Task description: Your copy should hold exactly the lines from the one containing "Add this to" through the last line of the entries, and no pictures.

### Provided data ###

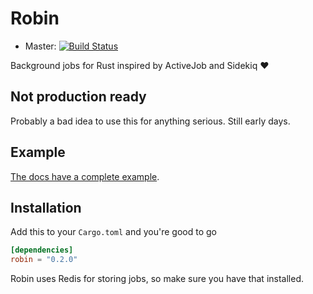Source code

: # Robin

- Master: [![Build Status](https://travis-ci.org/davidpdrsn/robin.svg?branch=master)](https://travis-ci.org/davidpdrsn/robin)

Background jobs for Rust inspired by ActiveJob and Sidekiq :heart:

## Not production ready

Probably a bad idea to use this for anything serious. Still early days.

## Example

[The docs have a complete example](https://docs.rs/robin).

## Installation

Add this to your `Cargo.toml` and you're good to go

```toml
[dependencies]
robin = "0.2.0"
```

Robin uses Redis for storing jobs, so make sure you have that installed.
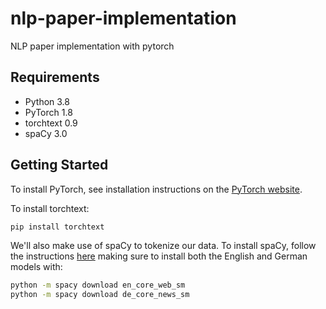# nlp-paper-implementation
NLP paper implementation with pytorch

## Requirements

- Python 3.8
- PyTorch 1.8
- torchtext 0.9
- spaCy 3.0

## Getting Started

To install PyTorch, see installation instructions on the [PyTorch website](pytorch.org).

To install torchtext:

``` bash
pip install torchtext
```

We'll also make use of spaCy to tokenize our data. To install spaCy, follow the instructions [here](https://spacy.io/usage/) making sure to install both the English and German models with:

``` bash
python -m spacy download en_core_web_sm
python -m spacy download de_core_news_sm
```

###

Solution for this problem:
Add this to your `Cargo.toml` and you're good to go

```toml
[dependencies]
robin = "0.2.0"
```

Robin uses Redis for storing jobs, so make sure you have that installed.
# nlp-paper-implementation
NLP paper implementation with pytorch

## Requirements

- Python 3.8
- PyTorch 1.8
- torchtext 0.9
- spaCy 3.0

## Getting Started

To install PyTorch, see installation instructions on the [PyTorch website](pytorch.org).

To install torchtext:

``` bash
pip install torchtext
```

We'll also make use of spaCy to tokenize our data. To install spaCy, follow the instructions [here](https://spacy.io/usage/) making sure to install both the English and German models with:

``` bash
python -m spacy download en_core_web_sm
python -m spacy download de_core_news_sm
```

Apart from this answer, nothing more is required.